## HOW TO COMPLETE THIS TASK
Copy the first line of the material below and every later line through the line containing "- coverage report", without any other output.

ENTRIES SHOWN Start Marker

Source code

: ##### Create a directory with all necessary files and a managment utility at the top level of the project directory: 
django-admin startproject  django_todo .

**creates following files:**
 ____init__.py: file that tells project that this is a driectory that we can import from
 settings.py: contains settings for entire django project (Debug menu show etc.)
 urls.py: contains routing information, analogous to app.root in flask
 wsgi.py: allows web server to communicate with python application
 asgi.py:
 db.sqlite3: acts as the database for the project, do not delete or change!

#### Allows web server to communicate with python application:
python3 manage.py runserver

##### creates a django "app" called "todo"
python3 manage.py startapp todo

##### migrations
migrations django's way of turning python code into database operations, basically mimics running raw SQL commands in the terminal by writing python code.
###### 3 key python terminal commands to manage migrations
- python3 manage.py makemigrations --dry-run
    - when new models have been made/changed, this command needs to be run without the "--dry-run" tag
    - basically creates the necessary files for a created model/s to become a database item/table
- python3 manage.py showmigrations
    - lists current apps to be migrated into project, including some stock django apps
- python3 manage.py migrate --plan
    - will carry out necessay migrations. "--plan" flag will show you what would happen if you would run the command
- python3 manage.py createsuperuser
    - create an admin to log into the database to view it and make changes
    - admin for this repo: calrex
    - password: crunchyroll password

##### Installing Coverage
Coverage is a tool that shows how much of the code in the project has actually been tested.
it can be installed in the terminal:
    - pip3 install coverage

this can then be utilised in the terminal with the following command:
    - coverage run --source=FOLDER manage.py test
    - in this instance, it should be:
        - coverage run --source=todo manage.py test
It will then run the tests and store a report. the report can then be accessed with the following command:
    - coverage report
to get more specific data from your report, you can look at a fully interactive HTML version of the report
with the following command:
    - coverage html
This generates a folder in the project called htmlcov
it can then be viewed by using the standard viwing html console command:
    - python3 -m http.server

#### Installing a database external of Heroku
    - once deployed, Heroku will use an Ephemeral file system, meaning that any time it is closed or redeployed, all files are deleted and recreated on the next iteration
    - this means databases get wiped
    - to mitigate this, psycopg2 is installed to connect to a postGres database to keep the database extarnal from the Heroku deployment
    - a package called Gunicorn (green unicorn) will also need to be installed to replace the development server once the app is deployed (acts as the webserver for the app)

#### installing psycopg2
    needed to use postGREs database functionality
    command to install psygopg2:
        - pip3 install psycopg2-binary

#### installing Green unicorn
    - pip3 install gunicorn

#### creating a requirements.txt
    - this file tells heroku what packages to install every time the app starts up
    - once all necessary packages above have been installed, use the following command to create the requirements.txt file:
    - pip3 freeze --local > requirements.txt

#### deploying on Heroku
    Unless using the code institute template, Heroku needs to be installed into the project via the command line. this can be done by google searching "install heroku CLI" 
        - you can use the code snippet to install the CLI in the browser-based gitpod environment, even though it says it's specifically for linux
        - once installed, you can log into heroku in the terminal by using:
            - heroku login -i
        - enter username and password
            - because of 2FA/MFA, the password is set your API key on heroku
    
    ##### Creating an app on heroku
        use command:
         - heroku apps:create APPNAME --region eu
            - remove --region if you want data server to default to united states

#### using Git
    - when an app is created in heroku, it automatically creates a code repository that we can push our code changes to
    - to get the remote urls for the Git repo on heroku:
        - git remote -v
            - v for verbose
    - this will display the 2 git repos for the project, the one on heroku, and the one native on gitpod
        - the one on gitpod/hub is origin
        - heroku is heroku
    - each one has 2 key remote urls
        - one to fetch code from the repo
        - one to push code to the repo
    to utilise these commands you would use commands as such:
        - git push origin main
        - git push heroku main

ENTRIES SHOWN End Marker

## PROBLEM SOLUTION
Source code

: ##### Create a directory with all necessary files and a managment utility at the top level of the project directory: 
django-admin startproject  django_todo .

**creates following files:**
 ____init__.py: file that tells project that this is a driectory that we can import from
 settings.py: contains settings for entire django project (Debug menu show etc.)
 urls.py: contains routing information, analogous to app.root in flask
 wsgi.py: allows web server to communicate with python application
 asgi.py:
 db.sqlite3: acts as the database for the project, do not delete or change!

#### Allows web server to communicate with python application:
python3 manage.py runserver

##### creates a django "app" called "todo"
python3 manage.py startapp todo

##### migrations
migrations django's way of turning python code into database operations, basically mimics running raw SQL commands in the terminal by writing python code.
###### 3 key python terminal commands to manage migrations
- python3 manage.py makemigrations --dry-run
    - when new models have been made/changed, this command needs to be run without the "--dry-run" tag
    - basically creates the necessary files for a created model/s to become a database item/table
- python3 manage.py showmigrations
    - lists current apps to be migrated into project, including some stock django apps
- python3 manage.py migrate --plan
    - will carry out necessay migrations. "--plan" flag will show you what would happen if you would run the command
- python3 manage.py createsuperuser
    - create an admin to log into the database to view it and make changes
    - admin for this repo: calrex
    - password: crunchyroll password

##### Installing Coverage
Coverage is a tool that shows how much of the code in the project has actually been tested.
it can be installed in the terminal:
    - pip3 install coverage

this can then be utilised in the terminal with the following command:
    - coverage run --source=FOLDER manage.py test
    - in this instance, it should be:
        - coverage run --source=todo manage.py test
It will then run the tests and store a report. the report can then be accessed with the following command:
    - coverage report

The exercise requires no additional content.